It has been some time since the GPS and BeiDou signal anomaly incident in Nanjing. While the cause of the incident remains debated, an interesting question has been frequently discussed in the 'Malagis' GIS group recently: If one day, both our GPS and BeiDou signals are abnormal, and we don't have access to military-grade bands, how can we determine our location? The author has previously written a bit on this topic. Drawing from the group members' discussions and collected materials, here is a summary. Corrections are welcome if any inaccuracies are found.
Before delving into this topic, let's introduce a new concept: All-source Positioning. In this era of the Internet of Everything, the heavily relied-upon GPS is not omnipotent. Satellite signals cannot penetrate thick reinforced concrete or travel underwater. All-source positioning involves integrating various other sensors to provide alternative solutions when GPS fails. So, what are the current common solutions? Let's explore them.
Switch to Another GNSS System
This is the simplest approach. As of 2025, there are many satellite positioning systems orbiting the Earth. If GPS fails, switch to BeiDou; if BeiDou fails, switch to GLONASS (Russia); if GLONASS is unavailable, there's Galileo (European Union); if that's gone, try QZSS (Japan's regional system); and if QZSS is down, IRNSS (India's regional system) is an option.
Do some of these systems sound unfamiliar? That's perfectly normal. In reality, GPS has always been the most well-known global satellite positioning system. However, countries and regions worldwide have recognized the risks of over-reliance on U.S. technology and have subsequently launched their own global or regional navigation systems. But does having these systems mean they are all usable? Not necessarily. It also depends on which navigation systems your phone supports. For instance, Apple iPhones from the iPhone 12 onward generally cover major global GNSS systems like GPS, GLONASS, Galileo, BeiDou, and even QZSS. For other phone models, you need to check their specifications yourself, as supporting an additional positioning system requires corresponding sensors and algorithms in the compact device.
4G/5G Signal Positioning
This method is also a common topic. The author introduced this technology in a previous article "Can Your Mobile Phone Number Really Be Used to Locate You?". Its core principle is trilateration, as shown in the diagram below:
Of course, three points aren't strictly necessary; more points lead to greater accuracy. Considering the ubiquitous cell towers in our daily lives, unless you're in a very remote area, positioning via this method is generally possible. This is also one of the technical principles behind tracking a suspect's location after a phone call on TV dramas. Of course, with widespread public knowledge nowadays, even novice thieves know to turn off their phones and remove SIM cards.
Visual Positioning
This is quite fascinating. In a previous article "Sharing Three Directions for Combining AI (Nano Banana) with GIS Applications", the author introduced a remarkable AI application: estimating the location where a photo was taken based on the image itself.

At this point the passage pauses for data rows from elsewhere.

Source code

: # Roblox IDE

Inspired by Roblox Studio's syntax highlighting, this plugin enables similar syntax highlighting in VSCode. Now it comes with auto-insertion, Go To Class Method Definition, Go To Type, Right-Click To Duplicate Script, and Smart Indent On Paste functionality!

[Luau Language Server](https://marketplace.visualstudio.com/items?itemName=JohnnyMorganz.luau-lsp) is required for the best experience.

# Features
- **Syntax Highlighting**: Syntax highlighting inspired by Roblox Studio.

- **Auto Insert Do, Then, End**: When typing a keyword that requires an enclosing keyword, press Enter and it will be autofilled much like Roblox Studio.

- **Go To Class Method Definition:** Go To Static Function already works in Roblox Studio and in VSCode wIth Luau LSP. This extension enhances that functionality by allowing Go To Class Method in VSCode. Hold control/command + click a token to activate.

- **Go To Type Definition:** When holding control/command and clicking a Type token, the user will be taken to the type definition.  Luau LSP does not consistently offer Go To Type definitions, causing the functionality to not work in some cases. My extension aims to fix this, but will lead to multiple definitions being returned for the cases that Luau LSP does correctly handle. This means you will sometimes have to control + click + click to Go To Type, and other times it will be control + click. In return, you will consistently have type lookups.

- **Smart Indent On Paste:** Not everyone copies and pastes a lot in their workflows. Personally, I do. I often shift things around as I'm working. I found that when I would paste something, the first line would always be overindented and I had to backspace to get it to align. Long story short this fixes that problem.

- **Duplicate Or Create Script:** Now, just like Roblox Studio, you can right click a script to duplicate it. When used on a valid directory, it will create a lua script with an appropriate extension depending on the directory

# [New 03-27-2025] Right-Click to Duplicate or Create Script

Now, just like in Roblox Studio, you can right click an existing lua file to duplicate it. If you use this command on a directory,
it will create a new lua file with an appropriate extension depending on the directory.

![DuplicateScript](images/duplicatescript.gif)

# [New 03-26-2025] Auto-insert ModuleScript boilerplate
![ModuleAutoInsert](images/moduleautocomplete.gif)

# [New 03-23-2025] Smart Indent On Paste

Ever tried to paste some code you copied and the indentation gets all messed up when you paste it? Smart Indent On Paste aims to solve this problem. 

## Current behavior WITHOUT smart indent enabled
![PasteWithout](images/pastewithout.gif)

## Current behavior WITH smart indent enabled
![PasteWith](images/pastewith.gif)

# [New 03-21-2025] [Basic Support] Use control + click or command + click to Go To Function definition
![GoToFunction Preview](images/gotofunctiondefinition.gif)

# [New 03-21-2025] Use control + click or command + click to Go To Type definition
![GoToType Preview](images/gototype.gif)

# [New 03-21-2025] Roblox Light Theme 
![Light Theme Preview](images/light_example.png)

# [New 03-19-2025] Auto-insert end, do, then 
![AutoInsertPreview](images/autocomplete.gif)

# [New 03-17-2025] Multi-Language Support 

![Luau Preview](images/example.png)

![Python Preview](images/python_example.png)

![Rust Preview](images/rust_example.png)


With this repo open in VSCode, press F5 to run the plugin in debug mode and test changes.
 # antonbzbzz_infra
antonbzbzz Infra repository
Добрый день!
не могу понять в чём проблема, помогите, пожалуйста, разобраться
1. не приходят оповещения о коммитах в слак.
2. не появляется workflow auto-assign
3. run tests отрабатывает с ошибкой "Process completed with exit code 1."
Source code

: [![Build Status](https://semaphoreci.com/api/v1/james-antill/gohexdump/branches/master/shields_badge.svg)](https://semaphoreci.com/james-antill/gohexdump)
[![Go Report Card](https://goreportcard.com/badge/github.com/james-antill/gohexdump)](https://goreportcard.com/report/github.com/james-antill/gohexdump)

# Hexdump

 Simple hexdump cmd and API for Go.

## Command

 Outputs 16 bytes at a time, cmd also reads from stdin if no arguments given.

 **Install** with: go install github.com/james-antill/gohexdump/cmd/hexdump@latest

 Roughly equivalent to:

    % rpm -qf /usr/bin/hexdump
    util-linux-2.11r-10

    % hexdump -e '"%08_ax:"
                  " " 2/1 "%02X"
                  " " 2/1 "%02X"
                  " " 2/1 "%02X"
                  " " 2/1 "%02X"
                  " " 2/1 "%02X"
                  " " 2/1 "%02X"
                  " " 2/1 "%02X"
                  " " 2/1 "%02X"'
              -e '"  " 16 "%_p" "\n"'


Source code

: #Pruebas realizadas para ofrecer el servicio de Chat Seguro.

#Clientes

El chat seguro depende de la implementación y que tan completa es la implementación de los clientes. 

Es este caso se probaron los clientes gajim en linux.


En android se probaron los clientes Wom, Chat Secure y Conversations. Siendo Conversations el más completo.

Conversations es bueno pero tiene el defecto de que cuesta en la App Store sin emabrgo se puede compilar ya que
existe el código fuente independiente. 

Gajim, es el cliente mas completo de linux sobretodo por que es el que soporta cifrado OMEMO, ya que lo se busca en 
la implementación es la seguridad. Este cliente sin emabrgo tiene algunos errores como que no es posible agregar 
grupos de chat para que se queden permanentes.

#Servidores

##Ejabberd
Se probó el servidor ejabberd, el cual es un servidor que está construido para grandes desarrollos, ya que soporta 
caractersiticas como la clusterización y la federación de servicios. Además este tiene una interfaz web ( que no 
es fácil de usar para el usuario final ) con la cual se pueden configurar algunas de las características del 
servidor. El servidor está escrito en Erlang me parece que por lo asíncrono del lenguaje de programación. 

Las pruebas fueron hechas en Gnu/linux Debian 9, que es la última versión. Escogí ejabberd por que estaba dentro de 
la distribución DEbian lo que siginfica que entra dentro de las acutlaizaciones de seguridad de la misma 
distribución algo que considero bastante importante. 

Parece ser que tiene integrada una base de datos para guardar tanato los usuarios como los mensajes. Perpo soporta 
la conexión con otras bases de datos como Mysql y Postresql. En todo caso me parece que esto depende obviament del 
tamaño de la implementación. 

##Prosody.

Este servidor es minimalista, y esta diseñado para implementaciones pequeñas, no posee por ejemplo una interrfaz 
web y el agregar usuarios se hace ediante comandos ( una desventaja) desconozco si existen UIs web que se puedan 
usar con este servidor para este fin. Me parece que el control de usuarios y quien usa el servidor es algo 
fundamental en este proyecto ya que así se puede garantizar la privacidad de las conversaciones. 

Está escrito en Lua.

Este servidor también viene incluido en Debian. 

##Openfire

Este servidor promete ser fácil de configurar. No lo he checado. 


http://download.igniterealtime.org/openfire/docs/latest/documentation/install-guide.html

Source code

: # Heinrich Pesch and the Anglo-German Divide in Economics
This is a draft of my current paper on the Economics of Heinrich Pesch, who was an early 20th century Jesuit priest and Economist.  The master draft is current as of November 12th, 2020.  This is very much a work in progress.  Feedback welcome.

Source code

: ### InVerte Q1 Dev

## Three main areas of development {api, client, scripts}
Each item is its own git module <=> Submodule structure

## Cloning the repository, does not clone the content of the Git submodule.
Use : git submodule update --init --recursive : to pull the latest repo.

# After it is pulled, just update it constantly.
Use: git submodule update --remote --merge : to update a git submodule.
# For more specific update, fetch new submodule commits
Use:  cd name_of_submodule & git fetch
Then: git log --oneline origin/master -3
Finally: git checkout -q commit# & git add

Visual positioning technology is one of the fastest-developing positioning technologies in recent years. It utilizes computer vision and artificial intelligence to determine location by analyzing images captured by cameras. Visual SLAM (Simultaneous Localization and Mapping) systems take continuously captured image frames as input and output the camera's motion trajectory in space and a reconstruction of the 3D geometric structure of the environment. The advantage of visual positioning lies in its high precision and rich information. It not only determines location but also provides semantic information about the environment, even applicable to indoor navigation scenarios. However, its accuracy is limited by pre-collected data and factors like lighting changes and occlusion. Currently, the author remains optimistic about this technology, believing it could become a mainstream positioning solution in the near future.
Geomagnetic Positioning
Geomagnetic positioning technology leverages the local characteristics of the Earth's magnetic field for positioning, a method that requires no hardware deployment. Earth's magnetic field exhibits subtle variations at different locations, and steel structures within buildings further alter the distribution of the magnetic field, creating a unique magnetic "fingerprint" for each area. The principle involves using the three-axis magnetometer sensor found in smartphones and tablets to detect the three-axis magnetic induction intensity values (X, Y, Z) in an indoor area. Then, through fingerprint matching algorithms, different magnetic induction intensity values are correlated with geographic locations. The advantage of this technology is that magnetic field distributions are relatively stable and don't change as frequently as WiFi signals.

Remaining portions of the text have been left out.